If this all sounds vaguely familiar, then you’ve been paying attention: ever since Gordon Campbell’s tax cutting’ posse moved into the Rockpile on Belleville, provincial revenues have been either curtailed or redirected toward those businesses friendly to the current régime. Recall that more than two billion dollars were immediately taken off the books in reduced business taxes and the parade has continued with monster savings all over the store as whole departments went to the private sector, public servants were shown the door and where it essentially became not only risky, but illegal for those toiling in the public interest to bargain for a reasonable share of the wealth in the best place on Earth.
When the Hole In The Rockpile Gang got a smackdown from the courts at the end of last month, it was clear that they wouldn’t be accepting the judge’s scathing rebuke and making amends for their sins if they could at least drag out the proceedings until they can make an immediate election issue out of it (they may yet do that), or somehow fiddle the process, as they appear to have done in the BC Rail Circus, so that they get the result they want. The BCTF pays its own lawyers: that money comes out of the pockets of he teachers themselves. The government’s layers are paid by thee and me, sorta like I get to pay for the ammunition so I can shoot myself in the foot, a process that rankles more than a little.

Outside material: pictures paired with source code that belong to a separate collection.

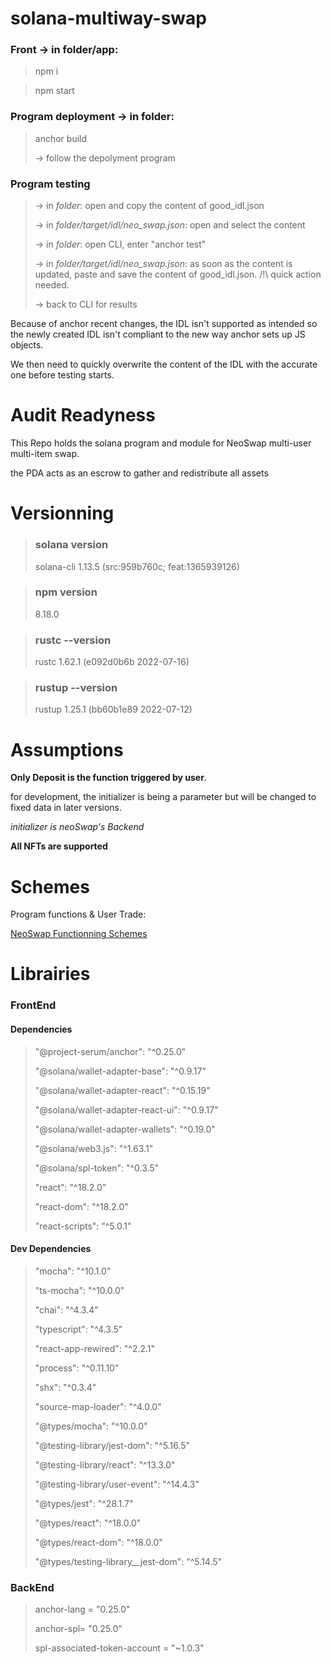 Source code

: # solana-multiway-swap

### Front -> in folder/app:

>npm i

>npm start

### Program deployment -> in folder:

>anchor build
>
> -> follow the depolyment program

### Program testing 

> -> in *folder*: open and copy the content of good_idl.json
>
> -> in *folder/target/idl/neo_swap.json*: open and select the content
>
> -> in *folder*: open CLI, enter "anchor test"
>
> -> in *folder/target/idl/neo_swap.json*: as soon as the content is updated, paste and save the content of good_idl.json. /!\ quick action needed.
>
> -> back to CLI for results

Because of anchor recent changes, the IDL isn't supported as intended so the newly created IDL isn't compliant to the new way anchor sets up JS objects.

We then need to quickly overwrite the content of the IDL with the accurate one before testing starts.

# Audit Readyness

This Repo holds the solana program and module for NeoSwap multi-user multi-item swap.

the PDA acts as an escrow to gather and redistribute all assets

# Versionning

> ### solana version
>
> solana-cli 1.13.5 (src:959b760c; feat:1365939126)

> ### npm version
>
> 8.18.0

> ### rustc --version
>
> rustc 1.62.1 (e092d0b6b 2022-07-16)

> ### rustup --version
>
> rustup 1.25.1 (bb60b1e89 2022-07-12)

# Assumptions

**Only Deposit is the function triggered by user**.

for development, the initializer is being a parameter but will be changed to fixed data in later versions.

*initializer is neoSwap's Backend*

**All NFTs are supported**

# Schemes

 Program functions & User Trade:
 
 [NeoSwap Functionning Schemes](https://drive.google.com/drive/folders/16G1mz_wwIxH0qMsZRWn68o39zNqMJZQW?usp=share_link)

# Librairies

### FrontEnd    

#### Dependencies

> "@project-serum/anchor": "^0.25.0"
>
> "@solana/wallet-adapter-base": "^0.9.17"
>
> "@solana/wallet-adapter-react": "^0.15.19"
>
> "@solana/wallet-adapter-react-ui": "^0.9.17"
>
> "@solana/wallet-adapter-wallets": "^0.19.0"
>
> "@solana/web3.js": "^1.63.1"
>
> "@solana/spl-token": "^0.3.5"
>
> "react": "^18.2.0"
>
> "react-dom": "^18.2.0"
>
> "react-scripts": "^5.0.1"

#### Dev Dependencies

> "mocha": "^10.1.0"
>
> "ts-mocha": "^10.0.0"
>
> "chai": "^4.3.4"
>
> "typescript": "^4.3.5"
>
> "react-app-rewired": "^2.2.1"
>
> "process": "^0.11.10"
>
> "shx": "^0.3.4"
>
> "source-map-loader": "^4.0.0"
>
> "@types/mocha": "^10.0.0"
>
> "@testing-library/jest-dom": "^5.16.5"
>
> "@testing-library/react": "^13.3.0"
>
> "@testing-library/user-event": "^14.4.3"
>
> "@types/jest": "^28.1.7"
>
> "@types/react": "^18.0.0"
>
> "@types/react-dom": "^18.0.0"
>
> "@types/testing-library__jest-dom": "^5.14.5"
      

### BackEnd

> anchor-lang = "0.25.0"
>
> anchor-spl= "0.25.0"
>
> spl-associated-token-account = "~1.0.3"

Fassbender and the rest of the Deputy Dawgs can’t let this go unchallenged. The cupboard probably is legitimately pretty bare after they’ve reduced oil and gas revenues (thanks Norm) and put on the Five-Ring Circus, complete with shadow-tolled highway, the Millennium Line, Delta Port, SFPR (sounds like something out of ancient Rome), nonsensical IPP contracts (unless you happen to be the IPP on the receiving end) and a couple bridges wherein there is a whiff of cozy relationships between government and winning bidders and little things like secret contracts (the list is not exhaustive, sadly). In truest Shock Doctrine style, they broke it, just hoping they couldn’t be called to account for their actions and inactions, so not only to they have to defend their dominance and nastiness, they have to ensure that no one can go back and scratch around to find out where the money really went, sorta like why we used to be able to afford stuff and somehow we can’t any longer.
Billionaire David Welch can go ahead and blow millions on his case: he gave the money to a foundation that will write him a tax receipt and he may just come out ahead, meaning that he would be using taxpayer money to sue the state, also using taxpayer money, to advance the cause of private education.
OK, I finally got smart and went around Znet’s organizational difficulties and found Black’s article. The end of the article outlines much of what is wrong with unions, and I would be quick to point out that the BCTF lies at the other end of the spectrum: they may not be perfect, but they have done a lot of heavy lifting on behalf of all the citizens of BC (Phil Hochstein notwithstanding) in a scenario where the well being of students aligns well with what the teachers’ union is championing.
This case will probably get settled with only seconds to spare before the world becomes uninhabitable.